Brad, Brian and I grabbed a last cup of legit coffee before we flew out, then met the rest of our team at AMS at 8am. Park Rangers came to AMS headquarters to give us a briefing. The main thing they covered was the importance of the CMCs, Clean Mountain Cans. These would be our toilets for the next three weeks. 

We loaded our personal and group gear into the vans, and then ate lunch. Matt, another guide at AMS, prepared the last great meal we'd eat for a long time. Lasagna, quiche, salad, fruit and hummus. We ate together as the excitement of starting our trip continued to build. 

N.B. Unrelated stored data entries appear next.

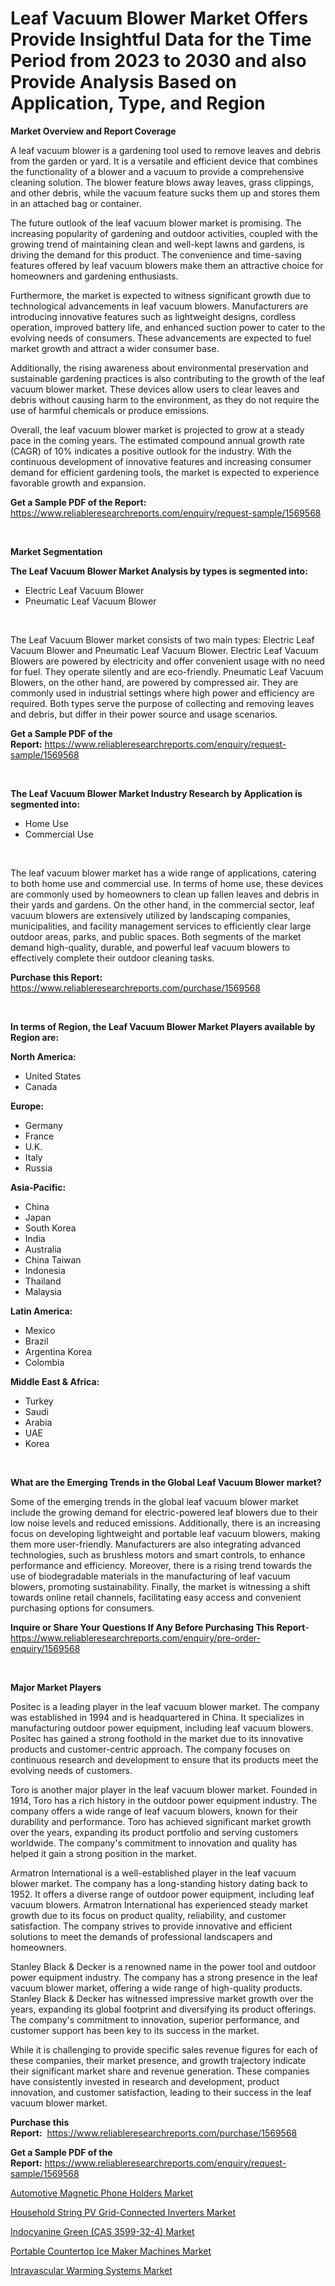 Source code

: <p><h1>Leaf Vacuum Blower Market Offers Provide Insightful Data for the Time Period from 2023 to 2030 and also Provide Analysis Based on Application, Type, and Region</h1></p><p><strong>Market Overview and Report Coverage</strong></p>
<p><p>A leaf vacuum blower is a gardening tool used to remove leaves and debris from the garden or yard. It is a versatile and efficient device that combines the functionality of a blower and a vacuum to provide a comprehensive cleaning solution. The blower feature blows away leaves, grass clippings, and other debris, while the vacuum feature sucks them up and stores them in an attached bag or container.</p><p>The future outlook of the leaf vacuum blower market is promising. The increasing popularity of gardening and outdoor activities, coupled with the growing trend of maintaining clean and well-kept lawns and gardens, is driving the demand for this product. The convenience and time-saving features offered by leaf vacuum blowers make them an attractive choice for homeowners and gardening enthusiasts.</p><p>Furthermore, the market is expected to witness significant growth due to technological advancements in leaf vacuum blowers. Manufacturers are introducing innovative features such as lightweight designs, cordless operation, improved battery life, and enhanced suction power to cater to the evolving needs of consumers. These advancements are expected to fuel market growth and attract a wider consumer base.</p><p>Additionally, the rising awareness about environmental preservation and sustainable gardening practices is also contributing to the growth of the leaf vacuum blower market. These devices allow users to clear leaves and debris without causing harm to the environment, as they do not require the use of harmful chemicals or produce emissions.</p><p>Overall, the leaf vacuum blower market is projected to grow at a steady pace in the coming years. The estimated compound annual growth rate (CAGR) of 10% indicates a positive outlook for the industry. With the continuous development of innovative features and increasing consumer demand for efficient gardening tools, the market is expected to experience favorable growth and expansion.</p></p>
<p><strong>Get a Sample PDF of the Report:</strong> <a href="https://www.reliableresearchreports.com/enquiry/request-sample/1569568">https://www.reliableresearchreports.com/enquiry/request-sample/1569568</a></p>
<p>&nbsp;</p>
<p><strong>Market Segmentation</strong></p>
<p><strong>The Leaf Vacuum Blower Market Analysis by types is segmented into:</strong></p>
<p><ul><li>Electric Leaf Vacuum Blower</li><li>Pneumatic Leaf Vacuum Blower</li></ul></p>
<p>&nbsp;</p>
<p><p>The Leaf Vacuum Blower market consists of two main types: Electric Leaf Vacuum Blower and Pneumatic Leaf Vacuum Blower. Electric Leaf Vacuum Blowers are powered by electricity and offer convenient usage with no need for fuel. They operate silently and are eco-friendly. Pneumatic Leaf Vacuum Blowers, on the other hand, are powered by compressed air. They are commonly used in industrial settings where high power and efficiency are required. Both types serve the purpose of collecting and removing leaves and debris, but differ in their power source and usage scenarios.</p></p>
<p><strong>Get a Sample PDF of the Report:</strong>&nbsp;<a href="https://www.reliableresearchreports.com/enquiry/request-sample/1569568">https://www.reliableresearchreports.com/enquiry/request-sample/1569568</a></p>
<p>&nbsp;</p>
<p><strong>The Leaf Vacuum Blower Market Industry Research by Application is segmented into:</strong></p>
<p><ul><li>Home Use</li><li>Commercial Use</li></ul></p>
<p>&nbsp;</p>
<p><p>The leaf vacuum blower market has a wide range of applications, catering to both home use and commercial use. In terms of home use, these devices are commonly used by homeowners to clean up fallen leaves and debris in their yards and gardens. On the other hand, in the commercial sector, leaf vacuum blowers are extensively utilized by landscaping companies, municipalities, and facility management services to efficiently clear large outdoor areas, parks, and public spaces. Both segments of the market demand high-quality, durable, and powerful leaf vacuum blowers to effectively complete their outdoor cleaning tasks.</p></p>
<p><strong>Purchase this Report:</strong>&nbsp; <a href="https://www.reliableresearchreports.com/purchase/1569568">https://www.reliableresearchreports.com/purchase/1569568</a></p>
<p>&nbsp;</p>
<p><strong>In terms of Region, the Leaf Vacuum Blower Market Players available by Region are:</strong></p>
<p>
    <p> <strong> North America: </strong>
        <ul>
            <li>United States</li>
            <li>Canada</li>
        </ul>
        </p> 
    <p> <strong> Europe: </strong>
        <ul>
            <li>Germany</li>
            <li>France</li>
            <li>U.K.</li>
            <li>Italy</li>
            <li>Russia</li>
        </ul>
        </p> 
    <p> <strong> Asia-Pacific: </strong>
        <ul>
            <li>China</li>
            <li>Japan</li>
            <li>South Korea</li>
            <li>India</li>
            <li>Australia</li>
            <li>China Taiwan</li>
            <li>Indonesia</li>
            <li>Thailand</li>
            <li>Malaysia</li>
        </ul>
        </p> 
    <p> <strong> Latin America: </strong>
        <ul>
            <li>Mexico</li>
            <li>Brazil</li>
            <li>Argentina Korea</li>
            <li>Colombia</li>
        </ul>
        </p> 
    <p> <strong> Middle East & Africa: </strong>
        <ul>
            <li>Turkey</li>
            <li>Saudi</li>
            <li>Arabia</li>
            <li>UAE</li>
            <li>Korea</li>
        </ul>
    </p>
    </p>
<p>&nbsp;</p>
<p><strong>What are the Emerging Trends in the Global Leaf Vacuum Blower market?</strong></p>
<p><p>Some of the emerging trends in the global leaf vacuum blower market include the growing demand for electric-powered leaf blowers due to their low noise levels and reduced emissions. Additionally, there is an increasing focus on developing lightweight and portable leaf vacuum blowers, making them more user-friendly. Manufacturers are also integrating advanced technologies, such as brushless motors and smart controls, to enhance performance and efficiency. Moreover, there is a rising trend towards the use of biodegradable materials in the manufacturing of leaf vacuum blowers, promoting sustainability. Finally, the market is witnessing a shift towards online retail channels, facilitating easy access and convenient purchasing options for consumers.</p></p>
<p><strong>Inquire or Share Your Questions If Any Before Purchasing This Report</strong>- <a href="https://www.reliableresearchreports.com/enquiry/pre-order-enquiry/1569568">https://www.reliableresearchreports.com/enquiry/pre-order-enquiry/1569568</a></p>
<p>&nbsp;</p>
<p><strong>Major Market Players</strong></p>
<p><p>Positec is a leading player in the leaf vacuum blower market. The company was established in 1994 and is headquartered in China. It specializes in manufacturing outdoor power equipment, including leaf vacuum blowers. Positec has gained a strong foothold in the market due to its innovative products and customer-centric approach. The company focuses on continuous research and development to ensure that its products meet the evolving needs of customers.</p><p>Toro is another major player in the leaf vacuum blower market. Founded in 1914, Toro has a rich history in the outdoor power equipment industry. The company offers a wide range of leaf vacuum blowers, known for their durability and performance. Toro has achieved significant market growth over the years, expanding its product portfolio and serving customers worldwide. The company's commitment to innovation and quality has helped it gain a strong position in the market.</p><p>Armatron International is a well-established player in the leaf vacuum blower market. The company has a long-standing history dating back to 1952. It offers a diverse range of outdoor power equipment, including leaf vacuum blowers. Armatron International has experienced steady market growth due to its focus on product quality, reliability, and customer satisfaction. The company strives to provide innovative and efficient solutions to meet the demands of professional landscapers and homeowners.</p><p>Stanley Black & Decker is a renowned name in the power tool and outdoor power equipment industry. The company has a strong presence in the leaf vacuum blower market, offering a wide range of high-quality products. Stanley Black & Decker has witnessed impressive market growth over the years, expanding its global footprint and diversifying its product offerings. The company's commitment to innovation, superior performance, and customer support has been key to its success in the market.</p><p>While it is challenging to provide specific sales revenue figures for each of these companies, their market presence, and growth trajectory indicate their significant market share and revenue generation. These companies have consistently invested in research and development, product innovation, and customer satisfaction, leading to their success in the leaf vacuum blower market.</p></p>
<p><strong>Purchase this Report:</strong>&nbsp;&nbsp;<a href="https://www.reliableresearchreports.com/purchase/1569568">https://www.reliableresearchreports.com/purchase/1569568</a></p>
<p></p>
<p><strong>Get a Sample PDF of the Report:</strong>&nbsp;<a href="https://www.reliableresearchreports.com/enquiry/request-sample/1569568">https://www.reliableresearchreports.com/enquiry/request-sample/1569568</a></p>
<p><p><a href="https://www.linkedin.com/pulse/automotive-magnetic-phone-holders-market-insights-players/">Automotive Magnetic Phone Holders Market</a></p><p><a href="https://www.linkedin.com/pulse/household-string-pv-grid-connected-inverters-market-challenges/">Household String PV Grid-Connected Inverters Market</a></p><p><a href="https://medium.com/@saigemarvin1946/indocyanine-green-cas-3599-32-4-market-comprehensive-assessment-by-type-application-and-1b738ed1177d">Indocyanine Green (CAS 3599-32-4) Market</a></p><p><a href="https://www.linkedin.com/pulse/portable-countertop-ice-maker-machines-market-size-share/">Portable Countertop Ice Maker Machines Market</a></p><p><a href="https://medium.com/@stoneernser2023/intravascular-warming-systems-market-size-and-market-trends-complete-industry-overview-2023-to-88352562db9b">Intravascular Warming Systems Market</a></p></p>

At Talkeetna Air Service, we piled our gear to be loaded onto two planes. Single engine Otters, planes older than any of us, would take us to the glacier. LeAnn was our pilot. She is a former guide with AMS who took on a second career as a glacier pilot. It's a career that still gives her great mountain views, but is easier on the knees. 

A beautiful 45 minute flight landed smoothly on the Kahiltna Glacier. We de-planed, gathered our gear and set up our first camp on pre-existing platforms. Someone else did the hard work of bootpacking and flattening the snow for our tent floors. 

We practiced roping up for travel. Traveling with sleds is a complicated setup. AMS developed a good system. It's clear, redundant and obviously refined over many years of experience. After learning how to check each other's rope setup, we packed away everything for the night and got ready for dinner. 

The weather was mostly comfortable during the day. After the sun dipped behind the mountains it chilled down. Very light snow dusted our tents and sleds overnight. 

Dinner that night was cold pizza, baked back at AMS headquarters. Last time we'd see anything that nice for a while. 



In the cockpit with Leanne, getting ready to take off from Talkeetna.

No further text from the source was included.